Segment Start: The data
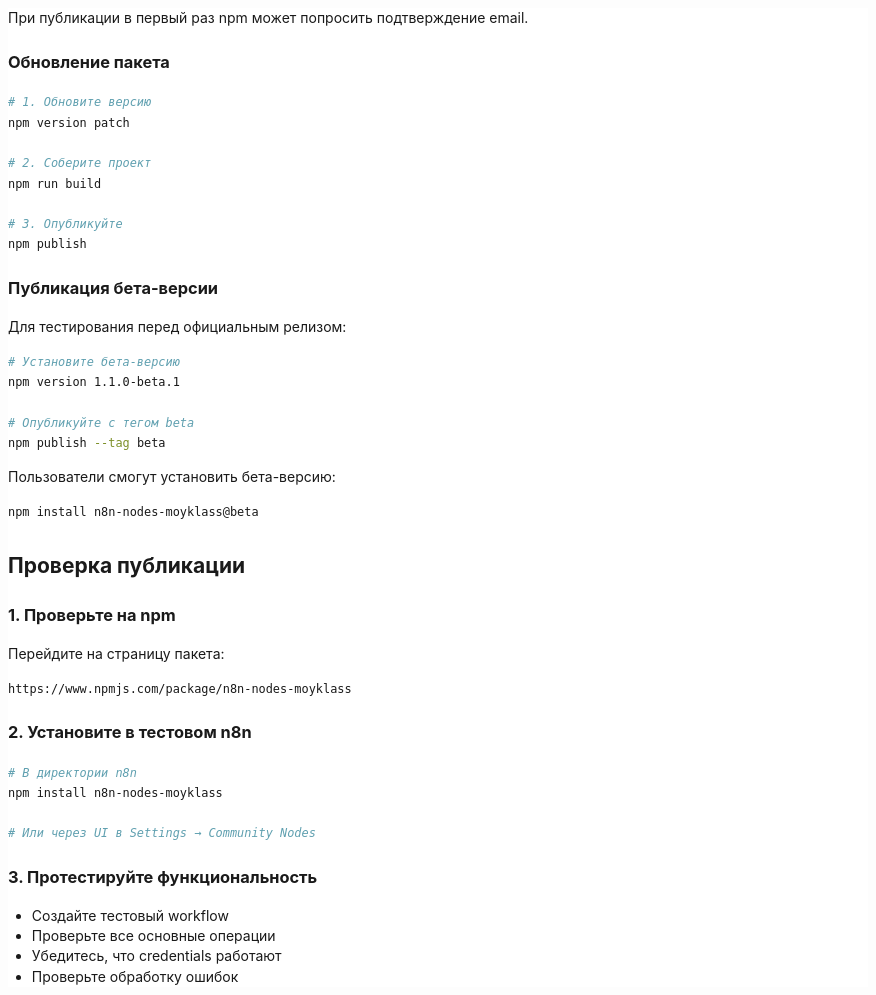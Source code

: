 При публикации в первый раз npm может попросить подтверждение email.

### Обновление пакета

```bash
# 1. Обновите версию
npm version patch

# 2. Соберите проект
npm run build

# 3. Опубликуйте
npm publish
```

### Публикация бета-версии

Для тестирования перед официальным релизом:

```bash
# Установите бета-версию
npm version 1.1.0-beta.1

# Опубликуйте с тегом beta
npm publish --tag beta
```

Пользователи смогут установить бета-версию:
```bash
npm install n8n-nodes-moyklass@beta
```

## Проверка публикации

### 1. Проверьте на npm

Перейдите на страницу пакета:
```
https://www.npmjs.com/package/n8n-nodes-moyklass
```

### 2. Установите в тестовом n8n

```bash
# В директории n8n
npm install n8n-nodes-moyklass

# Или через UI в Settings → Community Nodes
```

### 3. Протестируйте функциональность

- Создайте тестовый workflow
- Проверьте все основные операции
- Убедитесь, что credentials работают
- Проверьте обработку ошибок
Segment End: The data
To do:
Your copy should match every entry above exactly and contain no pictures.

Response area:
Source code

: При публикации в первый раз npm может попросить подтверждение email.

### Обновление пакета

```bash
# 1. Обновите версию
npm version patch

# 2. Соберите проект
npm run build

# 3. Опубликуйте
npm publish
```

### Публикация бета-версии

Для тестирования перед официальным релизом:

```bash
# Установите бета-версию
npm version 1.1.0-beta.1

# Опубликуйте с тегом beta
npm publish --tag beta
```

Пользователи смогут установить бета-версию:
```bash
npm install n8n-nodes-moyklass@beta
```

## Проверка публикации

### 1. Проверьте на npm

Перейдите на страницу пакета:
```
https://www.npmjs.com/package/n8n-nodes-moyklass
```

### 2. Установите в тестовом n8n

```bash
# В директории n8n
npm install n8n-nodes-moyklass

# Или через UI в Settings → Community Nodes
```

### 3. Протестируйте функциональность

- Создайте тестовый workflow
- Проверьте все основные операции
- Убедитесь, что credentials работают
- Проверьте обработку ошибок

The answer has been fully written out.